The book smugglers were an important part of the Lithuanian National Revival. After the dissolution of the Soviet Union, book smugglers were honored in Lithuania with museums, monuments, and street names. A statue dedicated to "The Unknown Book Smuggler" stands in Kaunas. The special relationship between Lithuanians and books is still seen in the highly popular Vilnius Book Fair. Lithuanian book smugglers helped shape the future. They stood tall for their country and are still honored in many places now.

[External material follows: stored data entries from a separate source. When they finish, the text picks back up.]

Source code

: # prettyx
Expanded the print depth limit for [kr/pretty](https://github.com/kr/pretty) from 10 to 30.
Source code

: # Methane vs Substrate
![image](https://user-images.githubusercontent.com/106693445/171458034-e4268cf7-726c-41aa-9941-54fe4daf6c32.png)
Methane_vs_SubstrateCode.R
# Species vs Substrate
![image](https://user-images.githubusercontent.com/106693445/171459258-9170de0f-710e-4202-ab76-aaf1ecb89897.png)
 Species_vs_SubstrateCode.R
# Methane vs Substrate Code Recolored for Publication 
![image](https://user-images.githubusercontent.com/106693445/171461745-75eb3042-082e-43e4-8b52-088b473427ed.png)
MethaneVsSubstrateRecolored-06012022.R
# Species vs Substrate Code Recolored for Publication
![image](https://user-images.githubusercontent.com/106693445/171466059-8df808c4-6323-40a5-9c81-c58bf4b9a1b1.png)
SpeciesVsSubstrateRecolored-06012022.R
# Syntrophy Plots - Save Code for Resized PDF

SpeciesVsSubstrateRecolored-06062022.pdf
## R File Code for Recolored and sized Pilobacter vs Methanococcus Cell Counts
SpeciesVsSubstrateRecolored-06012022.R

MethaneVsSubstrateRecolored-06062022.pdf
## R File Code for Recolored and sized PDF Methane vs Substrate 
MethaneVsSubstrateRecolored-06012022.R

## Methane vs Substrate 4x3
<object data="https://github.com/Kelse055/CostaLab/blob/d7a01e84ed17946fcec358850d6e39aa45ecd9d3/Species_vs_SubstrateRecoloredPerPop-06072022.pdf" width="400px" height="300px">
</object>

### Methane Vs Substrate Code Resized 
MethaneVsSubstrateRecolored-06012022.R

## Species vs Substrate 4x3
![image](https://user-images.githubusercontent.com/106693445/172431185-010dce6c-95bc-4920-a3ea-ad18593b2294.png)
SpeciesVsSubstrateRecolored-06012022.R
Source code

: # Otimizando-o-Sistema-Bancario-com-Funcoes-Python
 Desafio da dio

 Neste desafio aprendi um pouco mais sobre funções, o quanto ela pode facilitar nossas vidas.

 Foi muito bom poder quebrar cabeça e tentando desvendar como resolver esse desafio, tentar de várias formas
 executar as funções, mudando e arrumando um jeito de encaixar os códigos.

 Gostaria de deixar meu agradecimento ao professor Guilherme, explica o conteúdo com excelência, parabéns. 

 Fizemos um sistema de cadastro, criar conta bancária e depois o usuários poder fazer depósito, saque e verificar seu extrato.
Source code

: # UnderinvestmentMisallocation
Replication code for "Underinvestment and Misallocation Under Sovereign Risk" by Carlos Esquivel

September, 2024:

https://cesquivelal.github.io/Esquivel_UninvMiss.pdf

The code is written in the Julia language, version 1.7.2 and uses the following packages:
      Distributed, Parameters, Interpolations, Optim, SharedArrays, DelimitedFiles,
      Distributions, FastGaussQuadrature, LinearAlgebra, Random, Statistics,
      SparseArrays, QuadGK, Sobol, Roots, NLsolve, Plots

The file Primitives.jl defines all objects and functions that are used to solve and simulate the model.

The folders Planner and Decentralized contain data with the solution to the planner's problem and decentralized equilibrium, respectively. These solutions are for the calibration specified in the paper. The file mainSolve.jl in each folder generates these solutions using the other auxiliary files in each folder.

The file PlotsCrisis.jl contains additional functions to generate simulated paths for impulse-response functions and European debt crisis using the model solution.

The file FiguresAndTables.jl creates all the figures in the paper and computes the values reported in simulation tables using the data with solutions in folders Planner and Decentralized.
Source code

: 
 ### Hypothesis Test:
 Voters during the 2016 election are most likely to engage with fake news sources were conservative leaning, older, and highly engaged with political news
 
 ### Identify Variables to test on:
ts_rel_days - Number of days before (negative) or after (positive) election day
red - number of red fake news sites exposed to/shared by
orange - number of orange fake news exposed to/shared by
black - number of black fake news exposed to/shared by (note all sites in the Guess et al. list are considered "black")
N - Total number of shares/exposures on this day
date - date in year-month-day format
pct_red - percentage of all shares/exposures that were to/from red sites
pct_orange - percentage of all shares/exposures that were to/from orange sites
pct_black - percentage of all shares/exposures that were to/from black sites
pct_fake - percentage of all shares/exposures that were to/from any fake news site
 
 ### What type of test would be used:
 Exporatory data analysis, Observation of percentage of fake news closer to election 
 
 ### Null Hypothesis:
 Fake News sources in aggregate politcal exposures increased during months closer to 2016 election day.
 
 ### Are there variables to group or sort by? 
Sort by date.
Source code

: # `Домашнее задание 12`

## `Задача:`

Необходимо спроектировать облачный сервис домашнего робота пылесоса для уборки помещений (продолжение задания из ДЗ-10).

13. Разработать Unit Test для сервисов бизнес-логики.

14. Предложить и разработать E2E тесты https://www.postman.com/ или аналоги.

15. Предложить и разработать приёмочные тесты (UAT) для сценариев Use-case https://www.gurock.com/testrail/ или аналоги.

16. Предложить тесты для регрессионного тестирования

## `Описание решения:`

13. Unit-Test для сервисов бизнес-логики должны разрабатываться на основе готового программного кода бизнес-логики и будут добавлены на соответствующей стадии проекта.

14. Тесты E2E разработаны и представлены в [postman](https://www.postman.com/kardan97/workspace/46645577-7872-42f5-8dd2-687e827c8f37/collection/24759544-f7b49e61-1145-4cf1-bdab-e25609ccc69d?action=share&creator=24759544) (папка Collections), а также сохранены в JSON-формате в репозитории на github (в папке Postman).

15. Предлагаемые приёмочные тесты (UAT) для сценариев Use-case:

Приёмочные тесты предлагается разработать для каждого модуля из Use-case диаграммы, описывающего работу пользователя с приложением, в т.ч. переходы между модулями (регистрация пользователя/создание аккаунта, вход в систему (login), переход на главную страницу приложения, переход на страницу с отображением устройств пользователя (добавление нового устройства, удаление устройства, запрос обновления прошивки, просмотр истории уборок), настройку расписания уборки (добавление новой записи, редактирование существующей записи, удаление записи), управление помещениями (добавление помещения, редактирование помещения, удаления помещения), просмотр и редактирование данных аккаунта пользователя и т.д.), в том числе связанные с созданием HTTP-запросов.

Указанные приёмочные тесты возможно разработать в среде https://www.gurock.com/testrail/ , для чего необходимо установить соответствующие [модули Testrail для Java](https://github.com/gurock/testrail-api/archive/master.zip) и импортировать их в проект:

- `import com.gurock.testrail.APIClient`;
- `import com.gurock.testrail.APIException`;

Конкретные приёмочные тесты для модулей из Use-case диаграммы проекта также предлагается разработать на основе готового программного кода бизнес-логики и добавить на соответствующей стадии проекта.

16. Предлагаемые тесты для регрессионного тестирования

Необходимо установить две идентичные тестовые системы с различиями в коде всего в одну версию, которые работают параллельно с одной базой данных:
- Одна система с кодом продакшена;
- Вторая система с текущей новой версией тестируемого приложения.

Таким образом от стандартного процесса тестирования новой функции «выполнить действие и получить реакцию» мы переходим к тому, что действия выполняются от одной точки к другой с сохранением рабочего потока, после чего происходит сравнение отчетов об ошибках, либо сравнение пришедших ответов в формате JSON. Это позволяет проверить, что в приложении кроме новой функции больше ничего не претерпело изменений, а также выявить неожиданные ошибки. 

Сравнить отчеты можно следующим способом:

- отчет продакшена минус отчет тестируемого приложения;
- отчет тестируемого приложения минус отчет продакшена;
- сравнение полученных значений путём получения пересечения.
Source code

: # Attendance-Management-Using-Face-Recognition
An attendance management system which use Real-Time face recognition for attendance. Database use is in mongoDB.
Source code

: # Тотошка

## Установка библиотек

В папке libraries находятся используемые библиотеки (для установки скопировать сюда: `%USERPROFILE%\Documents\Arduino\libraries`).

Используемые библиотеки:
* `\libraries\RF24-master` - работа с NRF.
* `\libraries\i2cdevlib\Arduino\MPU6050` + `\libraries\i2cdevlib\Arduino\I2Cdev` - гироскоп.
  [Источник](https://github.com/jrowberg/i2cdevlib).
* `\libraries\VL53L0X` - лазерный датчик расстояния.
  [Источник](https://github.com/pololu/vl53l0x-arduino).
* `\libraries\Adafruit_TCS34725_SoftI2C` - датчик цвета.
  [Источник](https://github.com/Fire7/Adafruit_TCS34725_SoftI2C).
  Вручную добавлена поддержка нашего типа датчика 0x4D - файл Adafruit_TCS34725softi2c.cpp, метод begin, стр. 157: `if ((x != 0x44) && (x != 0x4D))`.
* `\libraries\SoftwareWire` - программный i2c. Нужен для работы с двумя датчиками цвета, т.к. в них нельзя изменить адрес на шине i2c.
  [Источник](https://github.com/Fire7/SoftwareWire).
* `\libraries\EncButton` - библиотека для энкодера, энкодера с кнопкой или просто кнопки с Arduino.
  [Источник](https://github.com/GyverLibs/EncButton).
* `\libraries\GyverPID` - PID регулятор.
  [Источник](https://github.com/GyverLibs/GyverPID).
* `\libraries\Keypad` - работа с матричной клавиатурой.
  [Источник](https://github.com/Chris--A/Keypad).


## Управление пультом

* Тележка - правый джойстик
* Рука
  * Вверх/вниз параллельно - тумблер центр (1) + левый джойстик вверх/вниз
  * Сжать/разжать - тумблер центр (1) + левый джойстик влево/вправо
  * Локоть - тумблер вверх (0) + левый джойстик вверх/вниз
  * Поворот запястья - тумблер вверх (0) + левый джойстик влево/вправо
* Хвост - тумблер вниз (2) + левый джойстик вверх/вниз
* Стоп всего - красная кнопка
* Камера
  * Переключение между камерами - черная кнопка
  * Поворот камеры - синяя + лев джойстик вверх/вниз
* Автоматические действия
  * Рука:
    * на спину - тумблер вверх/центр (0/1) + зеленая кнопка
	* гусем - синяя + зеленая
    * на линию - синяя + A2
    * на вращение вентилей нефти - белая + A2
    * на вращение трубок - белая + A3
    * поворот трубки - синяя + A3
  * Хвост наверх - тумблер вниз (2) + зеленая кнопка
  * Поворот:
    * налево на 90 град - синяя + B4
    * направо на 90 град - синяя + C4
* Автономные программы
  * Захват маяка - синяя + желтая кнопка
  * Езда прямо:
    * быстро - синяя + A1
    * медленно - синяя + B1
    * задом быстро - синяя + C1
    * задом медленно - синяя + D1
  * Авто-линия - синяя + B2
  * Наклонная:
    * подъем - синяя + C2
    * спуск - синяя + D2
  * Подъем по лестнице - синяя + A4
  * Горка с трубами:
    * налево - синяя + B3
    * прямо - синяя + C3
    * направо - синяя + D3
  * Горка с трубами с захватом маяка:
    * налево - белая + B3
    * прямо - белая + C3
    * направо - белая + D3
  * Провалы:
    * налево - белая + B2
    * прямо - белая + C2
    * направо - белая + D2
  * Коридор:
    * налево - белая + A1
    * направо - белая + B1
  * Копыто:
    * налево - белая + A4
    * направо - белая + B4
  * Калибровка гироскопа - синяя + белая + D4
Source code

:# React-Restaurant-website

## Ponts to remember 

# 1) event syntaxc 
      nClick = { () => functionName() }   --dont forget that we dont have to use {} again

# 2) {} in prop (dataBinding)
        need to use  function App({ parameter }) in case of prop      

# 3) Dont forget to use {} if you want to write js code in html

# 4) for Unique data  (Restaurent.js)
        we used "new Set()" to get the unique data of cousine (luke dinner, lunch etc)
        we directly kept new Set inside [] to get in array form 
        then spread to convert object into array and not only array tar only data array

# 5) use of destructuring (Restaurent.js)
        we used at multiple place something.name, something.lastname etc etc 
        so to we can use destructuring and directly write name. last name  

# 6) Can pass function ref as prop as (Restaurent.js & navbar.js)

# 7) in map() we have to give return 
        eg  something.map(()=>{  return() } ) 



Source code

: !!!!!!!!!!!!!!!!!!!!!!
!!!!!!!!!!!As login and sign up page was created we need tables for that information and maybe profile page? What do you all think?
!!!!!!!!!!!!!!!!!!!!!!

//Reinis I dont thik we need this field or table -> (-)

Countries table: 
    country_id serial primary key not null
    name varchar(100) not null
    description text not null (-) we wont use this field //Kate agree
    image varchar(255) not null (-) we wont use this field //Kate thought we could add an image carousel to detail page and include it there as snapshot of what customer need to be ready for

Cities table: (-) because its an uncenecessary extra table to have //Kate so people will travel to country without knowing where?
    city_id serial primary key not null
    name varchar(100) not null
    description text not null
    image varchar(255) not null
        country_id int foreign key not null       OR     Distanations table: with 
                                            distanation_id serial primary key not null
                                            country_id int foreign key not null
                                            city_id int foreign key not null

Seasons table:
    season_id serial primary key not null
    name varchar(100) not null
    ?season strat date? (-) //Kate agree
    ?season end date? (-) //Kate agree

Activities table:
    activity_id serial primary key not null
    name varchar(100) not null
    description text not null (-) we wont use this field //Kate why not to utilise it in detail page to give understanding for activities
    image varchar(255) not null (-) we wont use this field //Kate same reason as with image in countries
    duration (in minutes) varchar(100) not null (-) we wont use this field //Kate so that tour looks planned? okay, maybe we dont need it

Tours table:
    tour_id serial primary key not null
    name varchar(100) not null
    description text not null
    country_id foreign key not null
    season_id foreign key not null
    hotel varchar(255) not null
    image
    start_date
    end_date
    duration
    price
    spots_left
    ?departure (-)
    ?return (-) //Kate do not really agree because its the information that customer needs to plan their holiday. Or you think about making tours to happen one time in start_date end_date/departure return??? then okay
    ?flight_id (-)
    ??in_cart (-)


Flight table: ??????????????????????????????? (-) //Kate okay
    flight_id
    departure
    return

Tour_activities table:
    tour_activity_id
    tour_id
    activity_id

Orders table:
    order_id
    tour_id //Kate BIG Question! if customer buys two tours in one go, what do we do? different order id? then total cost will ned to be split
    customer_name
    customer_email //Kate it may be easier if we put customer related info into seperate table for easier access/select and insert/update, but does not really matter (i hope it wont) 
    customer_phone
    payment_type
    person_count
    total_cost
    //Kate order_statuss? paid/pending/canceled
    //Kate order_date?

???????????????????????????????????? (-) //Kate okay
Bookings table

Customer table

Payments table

Book smuggler Jurgis Bielinis, who created a secret distribution network for banned Lithuanian books, was born on 16 March 1846, and this date is commemorated in Lithuania as the Day of the Book Smugglers (Knygnešio diena).

In 1988, the Lithuanian Knygnešiai Association was established at the Lithuanian Culture Foundation. Among its goals were to collect information about all Lithuanian book smugglers and printers. As of 2017, four volumes titled Knygnešys were printed. In 1997, the "Book Smugglers' Wall" was unveiled at the Vytautas the Great War Museum. and in 1998, the book Šimtas knygnešių. Knygnešių sienelės vardai ("One Hundred Books Smugglers. Names on the Book Smugglers' Wall") was published.

During 1959–2000, there was a magazine named Knygnešys which provided information about (modern) books and book publishers.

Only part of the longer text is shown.